Ruchi Soya Industries Ltd is preparing to unleash an array of branded products across categories of edible oil segment in the next five years as country’s leading edible oil firm sees favourable growth potential for the packed oil category on the back of changing consumption patterns.

With a slew of new brands and more variants of existing brands across oil categories such as sun flower, palmolein, soyabean, cotton seed, mustard, groundnut and blended oil segments, the company seeks to increase the market share significantly from the present level of 18 per cent (by volumes).

Branded products accounted for close to one fourth of company’s turnover in 2012-13, up from 21 per cent in the previous year.

“In tune with the changing consumption patters, Ruchi Soya will come out with a range of brands in various categories,” said Satendra Aggarwal, Chief Operating Officer, Ruchi Soya Industries Ltd.
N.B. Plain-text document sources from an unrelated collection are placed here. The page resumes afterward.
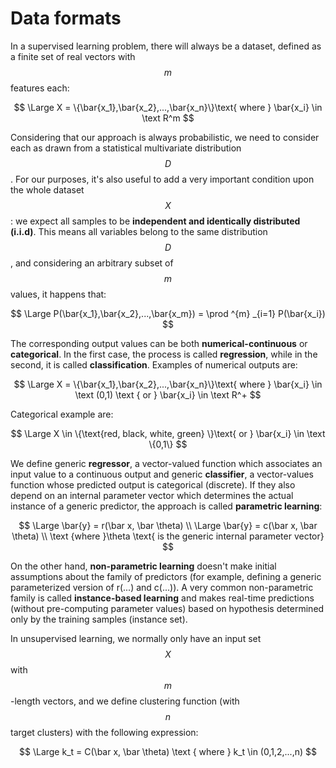 # Data formats

In a supervised learning problem, there will always be a dataset, defined as a finite set of real vectors with $$m$$ features each:

$$
\Large X = \{\bar{x_1},\bar{x_2},...,\bar{x_n}\}\text{ where } \bar{x_i} \in \text R^m
$$

Considering that our approach is always probabilistic, we need to consider each as drawn from a statistical multivariate distribution $$D$$. For our purposes, it's also useful to add a very important condition upon the whole dataset $$X$$: we expect all samples to be **independent and identically distributed \(i.i.d\)**. This means all variables belong to the same distribution $$D$$, and considering an arbitrary subset of $$m$$ values, it happens that:

$$
\Large  P(\bar{x_1},\bar{x_2},...,\bar{x_m}) = \prod ^{m} _{i=1} P(\bar{x_i})
$$

The corresponding output values can be both **numerical-continuous** or **categorical**. In the first case, the process is called **regression**, while in the second, it is called **classification**. Examples of numerical outputs are:

$$
\Large X = \{\bar{x_1},\bar{x_2},...,\bar{x_n}\}\text{ where } \bar{x_i} \in \text (0,1) \text { or } \bar{x_i} \in \text R^+
$$

Categorical example are:

$$
\Large X \in \{\text{red, black, white, green} \}\text{ or } \bar{x_i} \in \text \{0,1\}
$$

We define generic **regressor**, a vector-valued function which associates an input value to a continuous output and generic **classifier**, a vector-values function whose predicted output is categorical \(discrete\). If they also depend on an internal parameter vector which determines the actual instance of a generic predictor, the approach is called **parametric learning**:

$$
\Large \bar{y} = r(\bar x, \bar \theta) \\
\Large \bar{y} = c(\bar x, \bar \theta) \\
\text {where }\theta \text{ is the generic internal parameter vector}
$$

On the other hand, **non-parametric learning** doesn't make initial assumptions about the family of predictors \(for example, defining a generic parameterized version of r\(...\) and c\(...\)\). A very common non-parametric family is called **instance-based learning** and makes real-time predictions \(without pre-computing parameter values\) based on hypothesis determined only by the training samples \(instance set\).

In unsupervised learning, we normally only have an input set $$X$$ with $$m$$-length vectors, and we define clustering function \(with $$n$$ target clusters\) with the following expression:

$$
\Large k_t = C(\bar x, \bar \theta) \text { where } k_t \in (0,1,2,...,n)
$$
The Rs.26,499 crore company’s brand journey has started with sunflower oil segment and it has re-launched Sunrich, the company’s only sunflower oil brand, in a refreshed pack with different value proposition.

Ruchi Soya seeks to boost this business in south India initially as the region accounts for over 70 per cent (at four lakh tonnes) of packed sun flower oil market (5.6 lakh tonnes) in the country. Tamil Nadu is the biggest market, followed by Karnataka and Andhra Pradesh.

Growth drivers

Penetration of organised retail into smaller towns, increasing urbanisation, changing customer preferences towards health aspects, among others are reported to be driving growth in the packed edible oil segment.

In the past five years, growth of edible oil in packed form far exceeded the industry rate.

It is expected that overall quantum of edible oil consumption will continue to grow significantly in the packed segment, with the pattern of consumption shifting from unpacked to packed form, across different layers of positioning from mass to premium markets.